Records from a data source
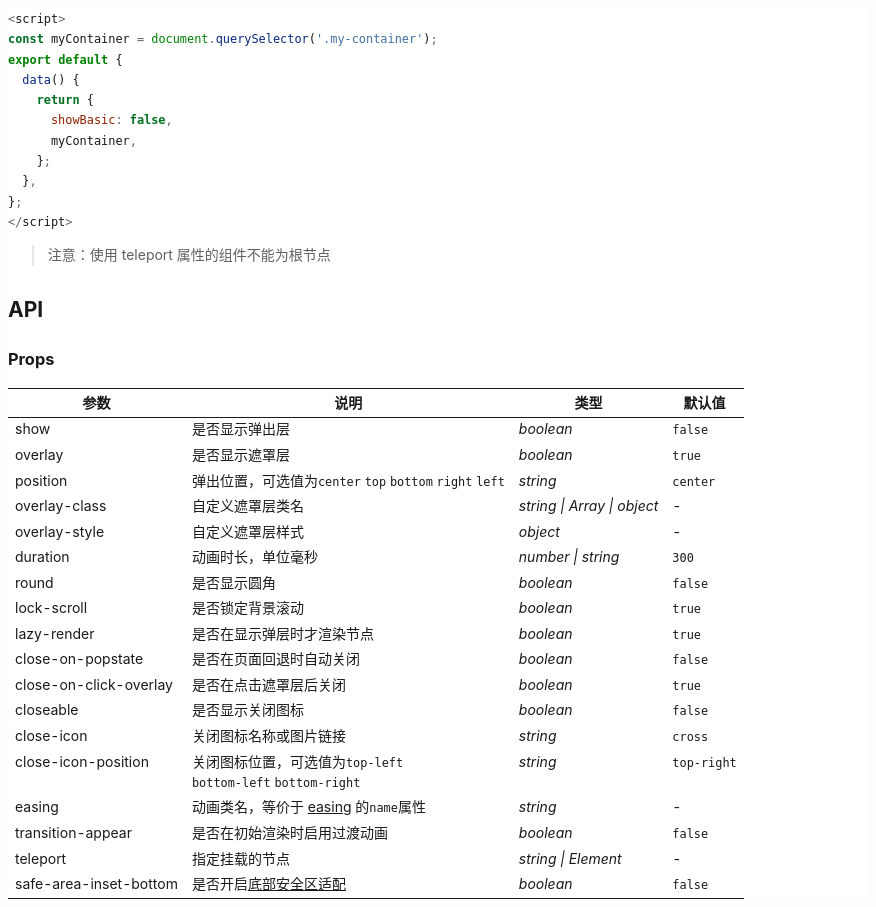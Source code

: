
 ```html
```

```js
<script>
const myContainer = document.querySelector('.my-container');
export default {
  data() {
    return {
      showBasic: false,
      myContainer,
    };
  },
};
</script>
```

> 注意：使用 teleport 属性的组件不能为根节点

## API

### Props

| 参数                   | 说明                                                                                   | 类型                        | 默认值      |
|------------------------|--------------------------------------------------------------------------------------|-----------------------------|-------------|
| show                   | 是否显示弹出层                                                                         | _boolean_                   | `false`     |
| overlay                | 是否显示遮罩层                                                                         | _boolean_                   | `true`      |
| position               | 弹出位置，可选值为`center`  `top` `bottom` `right` `left`                               | _string_                    | `center`    |
| overlay-class          | 自定义遮罩层类名                                                                       | _string \| Array \| object_ | -           |
| overlay-style          | 自定义遮罩层样式                                                                       | _object_                    | -           |
| duration               | 动画时长，单位毫秒                                                                      | _number \| string_          | `300`       |
| round                  | 是否显示圆角                                                                           | _boolean_                   | `false`     |
| lock-scroll            | 是否锁定背景滚动                                                                       | _boolean_                   | `true`      |
| lazy-render            | 是否在显示弹层时才渲染节点                                                             | _boolean_                   | `true`      |
| close-on-popstate      | 是否在页面回退时自动关闭                                                               | _boolean_                   | `false`     |
| close-on-click-overlay | 是否在点击遮罩层后关闭                                                                 | _boolean_                   | `true`      |
| closeable              | 是否显示关闭图标                                                                       | _boolean_                   | `false`     |
| close-icon             | 关闭图标名称或图片链接                                                                 | _string_                    | `cross`     |
| close-icon-position    | 关闭图标位置，可选值为`top-left`<br>`bottom-left` `bottom-right`                        | _string_                    | `top-right` |
| easing                 | 动画类名，等价于 [easing](https://animejs.com/documentation/#linearEasing) 的`name`属性 | _string_                    | -           |
| transition-appear      | 是否在初始渲染时启用过渡动画                                                           | _boolean_                   | `false`     |
| teleport               | 指定挂载的节点                                                                         | _string \| Element_         | -           |
| safe-area-inset-bottom | 是否开启[底部安全区适配](#/zh-CN/advanced-usage#di-bu-an-quan-qu-gua-pei)              | _boolean_                   | `false`     |
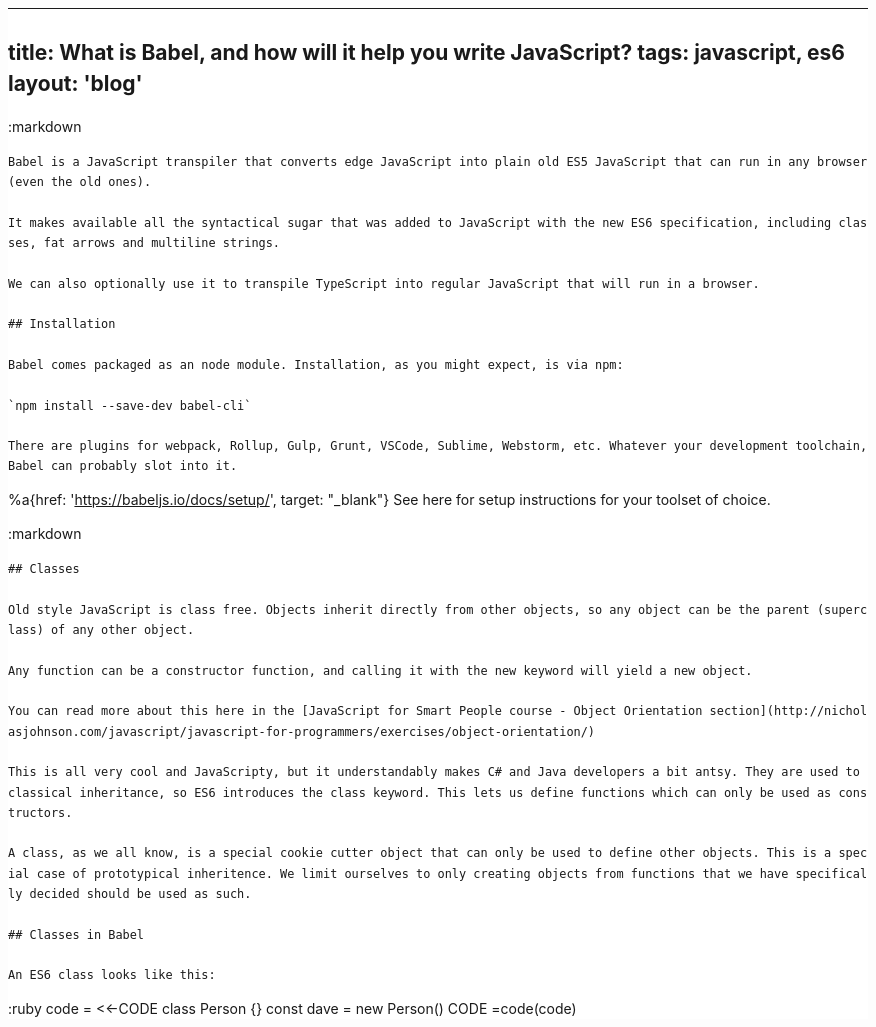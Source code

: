 ---
  title: What is Babel, and how will it help you write JavaScript?
  tags: javascript, es6
  layout: 'blog'
  ---
  
  :markdown
  
    Babel is a JavaScript transpiler that converts edge JavaScript into plain old ES5 JavaScript that can run in any browser (even the old ones).
  
    It makes available all the syntactical sugar that was added to JavaScript with the new ES6 specification, including classes, fat arrows and multiline strings.
  
    We can also optionally use it to transpile TypeScript into regular JavaScript that will run in a browser.
  
    ## Installation
  
    Babel comes packaged as an node module. Installation, as you might expect, is via npm:
  
    `npm install --save-dev babel-cli`
  
    There are plugins for webpack, Rollup, Gulp, Grunt, VSCode, Sublime, Webstorm, etc. Whatever your development toolchain, Babel can probably slot into it.
  
  %a{href: 'https://babeljs.io/docs/setup/', target: "_blank"} See here for setup instructions for your toolset of choice.
  
  :markdown
  
    ## Classes
  
    Old style JavaScript is class free. Objects inherit directly from other objects, so any object can be the parent (superclass) of any other object.
  
    Any function can be a constructor function, and calling it with the new keyword will yield a new object.
  
    You can read more about this here in the [JavaScript for Smart People course - Object Orientation section](http://nicholasjohnson.com/javascript/javascript-for-programmers/exercises/object-orientation/)
  
    This is all very cool and JavaScripty, but it understandably makes C# and Java developers a bit antsy. They are used to classical inheritance, so ES6 introduces the class keyword. This lets us define functions which can only be used as constructors.
  
    A class, as we all know, is a special cookie cutter object that can only be used to define other objects. This is a special case of prototypical inheritence. We limit ourselves to only creating objects from functions that we have specifically decided should be used as such.
  
    ## Classes in Babel
  
    An ES6 class looks like this:
  
  :ruby
    code = <<-CODE
    class Person {}
    const dave = new Person()
    CODE
  =code(code)
  
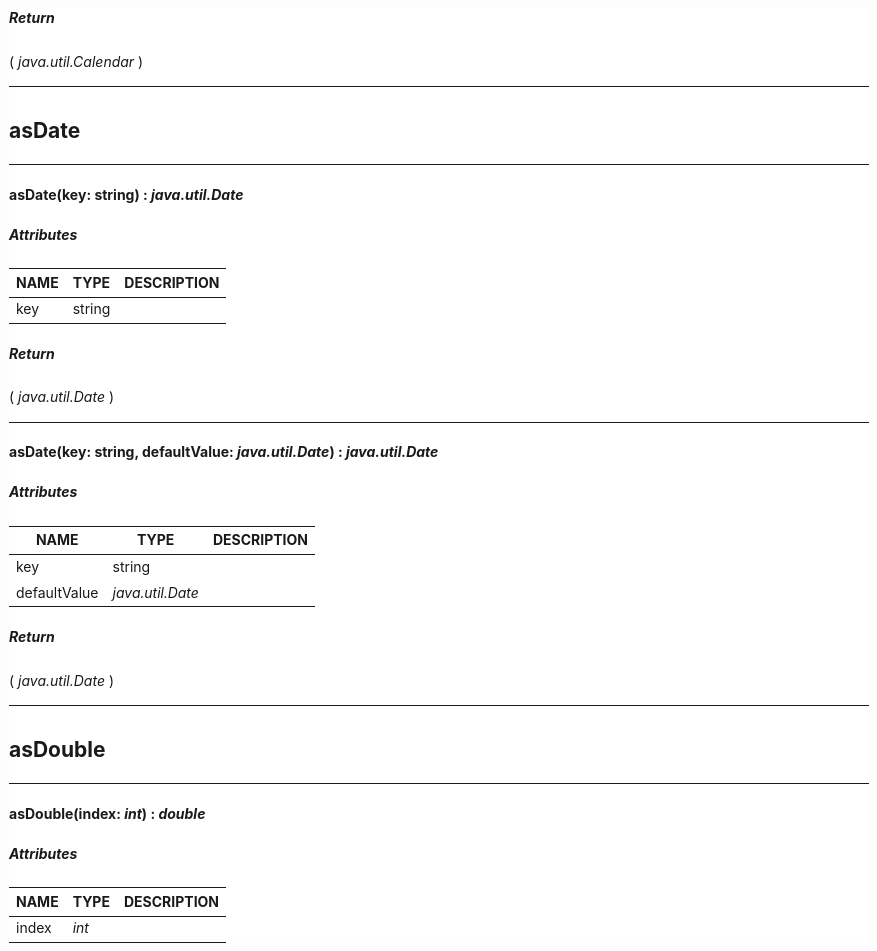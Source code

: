 ##### Return

( _java.util.Calendar_ )


---

## asDate

---

#### asDate(key: string) : _java.util.Date_
##### Attributes

| NAME | TYPE | DESCRIPTION |
|---|---|---|
| key | string |   |

##### Return

( _java.util.Date_ )


---

#### asDate(key: string, defaultValue: _java.util.Date_) : _java.util.Date_
##### Attributes

| NAME | TYPE | DESCRIPTION |
|---|---|---|
| key | string |   |
| defaultValue | _java.util.Date_ |   |

##### Return

( _java.util.Date_ )


---

## asDouble

---

#### asDouble(index: _int_) : _double_
##### Attributes

| NAME | TYPE | DESCRIPTION |
|---|---|---|
| index | _int_ |   |

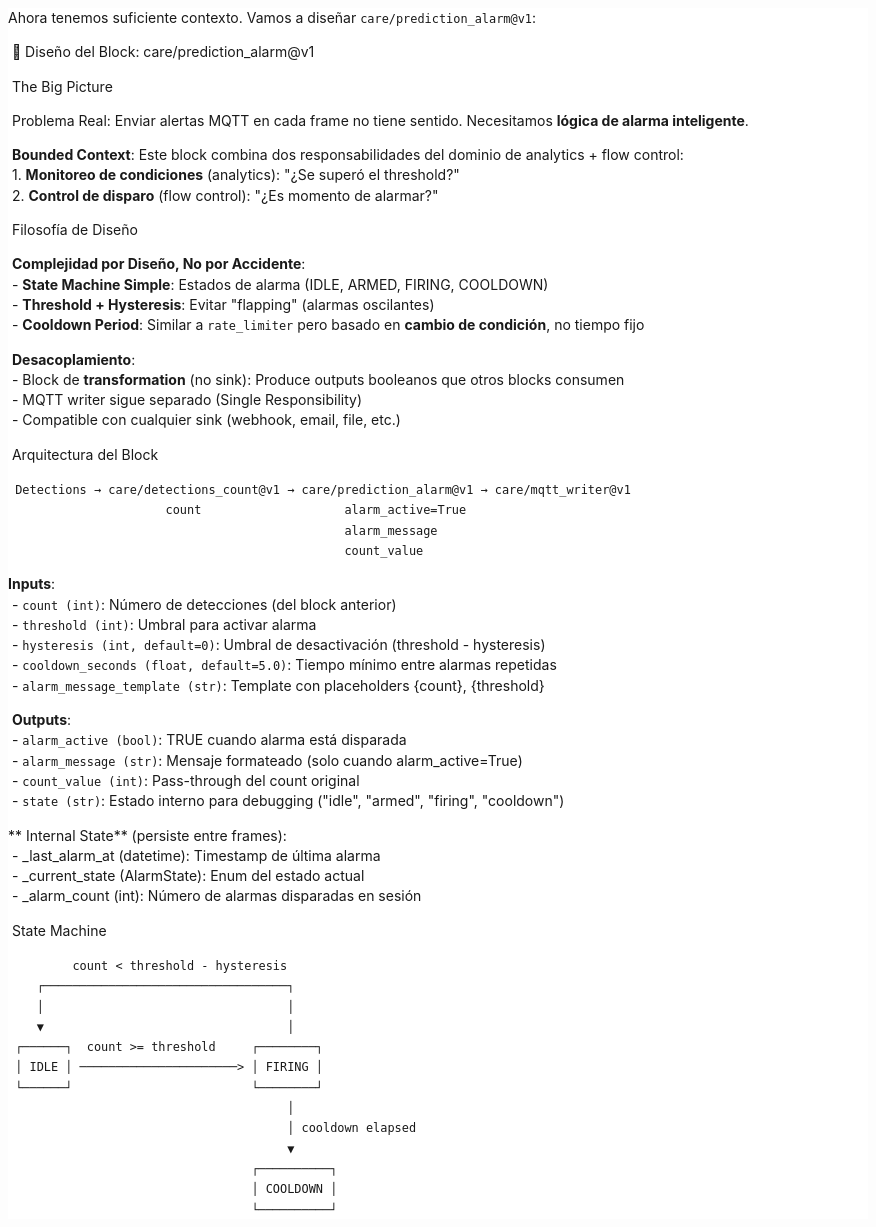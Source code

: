 Ahora tenemos suficiente contexto. Vamos a diseñar `care/prediction_alarm@v1`:  
  
 🎸 Diseño del Block: care/prediction_alarm@v1  
  
 The Big Picture  
  
 Problema Real: Enviar alertas MQTT en cada frame no tiene sentido. Necesitamos **lógica de alarma inteligente**.  
  
 **Bounded Context**: Este block combina dos responsabilidades del dominio de analytics + flow control:  
 1. **Monitoreo de condiciones** (analytics): "¿Se superó el threshold?"  
 2. **Control de disparo** (flow control): "¿Es momento de alarmar?"  
  
 Filosofía de Diseño  
  
 **Complejidad por Diseño, No por Accidente**:  
 - **State Machine Simple**: Estados de alarma (IDLE, ARMED, FIRING, COOLDOWN)  
 - **Threshold + Hysteresis**: Evitar "flapping" (alarmas oscilantes)  
 - **Cooldown Period**: Similar a `rate_limiter` pero basado en **cambio de condición**, no tiempo fijo  
  
 **Desacoplamiento**:  
 - Block de **transformation** (no sink): Produce outputs booleanos que otros blocks consumen  
 - MQTT writer sigue separado (Single Responsibility)  
 - Compatible con cualquier sink (webhook, email, file, etc.)  
  
 Arquitectura del Block  
```
 Detections → care/detections_count@v1 → care/prediction_alarm@v1 → care/mqtt_writer@v1  
                      count                    alarm_active=True  
                                               alarm_message  
                                               count_value  

```
  
**Inputs**:  
 - `count (int)`: Número de detecciones (del block anterior)  
 - `threshold (int)`: Umbral para activar alarma  
 - `hysteresis (int, default=0)`: Umbral de desactivación (threshold - hysteresis)  
 - `cooldown_seconds (float, default=5.0)`: Tiempo mínimo entre alarmas repetidas  
 - `alarm_message_template (str)`: Template con placeholders {count}, {threshold}  
  
 **Outputs**:  
 - `alarm_active (bool)`: TRUE cuando alarma está disparada  
 - `alarm_message (str)`: Mensaje formateado (solo cuando alarm_active=True)  
 - `count_value (int)`: Pass-through del count original  
 - `state (str)`: Estado interno para debugging ("idle", "armed", "firing", "cooldown")  
  
** Internal State** (persiste entre frames):  
 - _last_alarm_at (datetime): Timestamp de última alarma  
 - _current_state (AlarmState): Enum del estado actual  
 - _alarm_count (int): Número de alarmas disparadas en sesión  
  
 State Machine  

```
         count < threshold - hysteresis  
    ┌──────────────────────────────────┐  
    │                                  │  
    ▼                                  │  
 ┌──────┐  count >= threshold     ┌────────┐  
 │ IDLE │ ──────────────────────> │ FIRING │  
 └──────┘                         └────────┘  
                                       │  
                                       │ cooldown elapsed  
                                       ▼  
                                  ┌──────────┐  
                                  │ COOLDOWN │  
                                  └──────────┘  
```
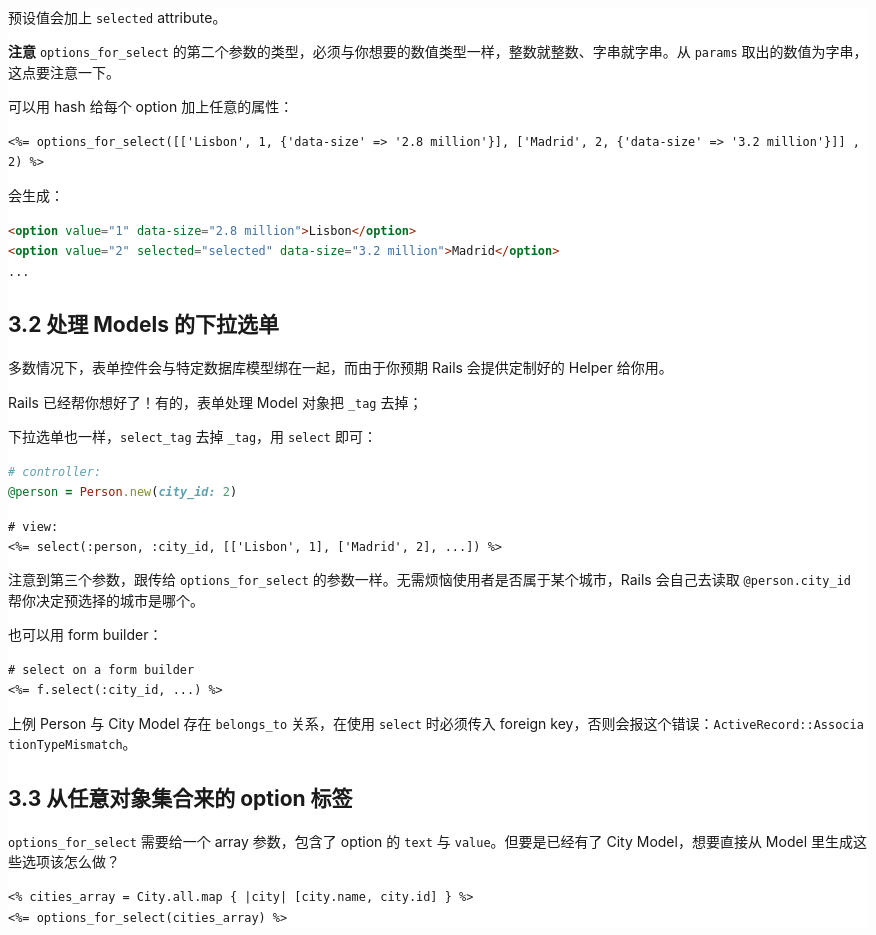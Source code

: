 预设值会加上 `selected` attribute。

__注意__ `options_for_select` 的第二个参数的类型，必须与你想要的数值类型一样，整数就整数、字串就字串。从 `params` 取出的数值为字串，这点要注意一下。

可以用 hash 给每个 option 加上任意的属性：

```html+erb
<%= options_for_select([['Lisbon', 1, {'data-size' => '2.8 million'}], ['Madrid', 2, {'data-size' => '3.2 million'}]] , 2) %>
```

会生成：

```html
<option value="1" data-size="2.8 million">Lisbon</option>
<option value="2" selected="selected" data-size="3.2 million">Madrid</option>
...
```

## 3.2 处理 Models 的下拉选单

多数情况下，表单控件会与特定数据库模型绑在一起，而由于你预期 Rails 会提供定制好的 Helper 给你用。

Rails 已经帮你想好了！有的，表单处理 Model 对象把 `_tag` 去掉；

下拉选单也一样，`select_tag` 去掉 `_tag`，用 `select` 即可：

```ruby
# controller:
@person = Person.new(city_id: 2)
```

```erb
# view:
<%= select(:person, :city_id, [['Lisbon', 1], ['Madrid', 2], ...]) %>
```

注意到第三个参数，跟传给 `options_for_select` 的参数一样。无需烦恼使用者是否属于某个城市，Rails 会自己去读取 `@person.city_id` 帮你决定预选择的城市是哪个。

也可以用 form builder：

```erb
# select on a form builder
<%= f.select(:city_id, ...) %>
```

上例 Person 与 City Model 存在 `belongs_to` 关系，在使用 `select` 时必须传入 for​​eign key，否则会报这个错误：`ActiveRecord::AssociationTypeMismatch`。

## 3.3 从任意对象集合来的 option 标签

`options_for_select` 需要给一个 array 参数，包含了 option 的 `text` 与 `value`。但要是已经有了 City Model，想要直接从 Model 里生成这些选项该怎么做？

```erb
<% cities_array = City.all.map { |city| [city.name, city.id] } %>
<%= options_for_select(cities_array) %>
```


[fh]: http://edgeguides.rubyonrails.org/form_helpers.html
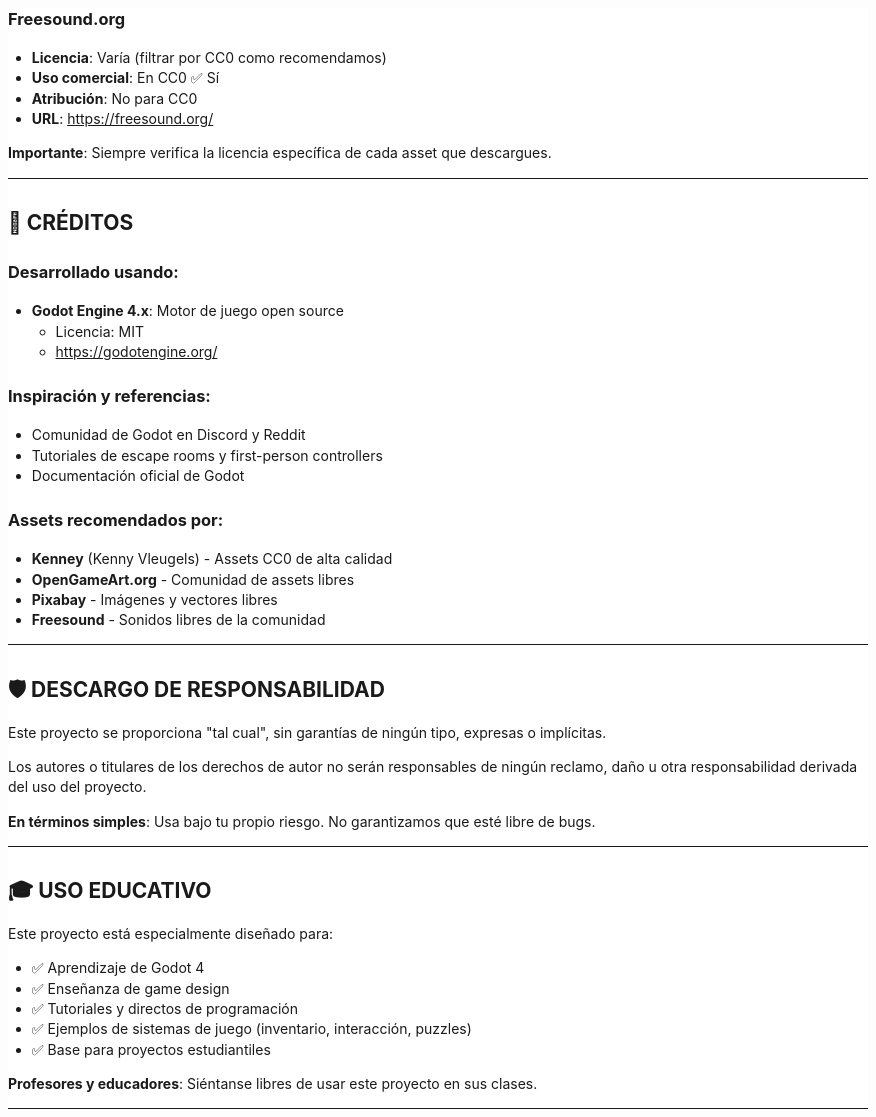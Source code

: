 ### Freesound.org
- **Licencia**: Varía (filtrar por CC0 como recomendamos)
- **Uso comercial**: En CC0 ✅ Sí
- **Atribución**: No para CC0
- **URL**: https://freesound.org/

**Importante**: Siempre verifica la licencia específica de cada asset que descargues.

---

## 🙏 CRÉDITOS

### Desarrollado usando:
- **Godot Engine 4.x**: Motor de juego open source
  - Licencia: MIT
  - https://godotengine.org/

### Inspiración y referencias:
- Comunidad de Godot en Discord y Reddit
- Tutoriales de escape rooms y first-person controllers
- Documentación oficial de Godot

### Assets recomendados por:
- **Kenney** (Kenny Vleugels) - Assets CC0 de alta calidad
- **OpenGameArt.org** - Comunidad de assets libres
- **Pixabay** - Imágenes y vectores libres
- **Freesound** - Sonidos libres de la comunidad

---

## 🛡️ DESCARGO DE RESPONSABILIDAD

Este proyecto se proporciona "tal cual", sin garantías de ningún tipo, expresas o implícitas.

Los autores o titulares de los derechos de autor no serán responsables de ningún reclamo, daño u otra responsabilidad derivada del uso del proyecto.

**En términos simples**: Usa bajo tu propio riesgo. No garantizamos que esté libre de bugs.

---

## 🎓 USO EDUCATIVO

Este proyecto está especialmente diseñado para:
- ✅ Aprendizaje de Godot 4
- ✅ Enseñanza de game design
- ✅ Tutoriales y directos de programación
- ✅ Ejemplos de sistemas de juego (inventario, interacción, puzzles)
- ✅ Base para proyectos estudiantiles

**Profesores y educadores**: Siéntanse libres de usar este proyecto en sus clases.

---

_WHAT IS REQUIRED_
All lines starting at the one holding "Este proyecto está" and ending at the last line above must be output exactly, and no other line may appear.

_TASK SOLUTION_
Este proyecto está especialmente diseñado para:
- ✅ Aprendizaje de Godot 4
- ✅ Enseñanza de game design
- ✅ Tutoriales y directos de programación
- ✅ Ejemplos de sistemas de juego (inventario, interacción, puzzles)
- ✅ Base para proyectos estudiantiles

**Profesores y educadores**: Siéntanse libres de usar este proyecto en sus clases.

---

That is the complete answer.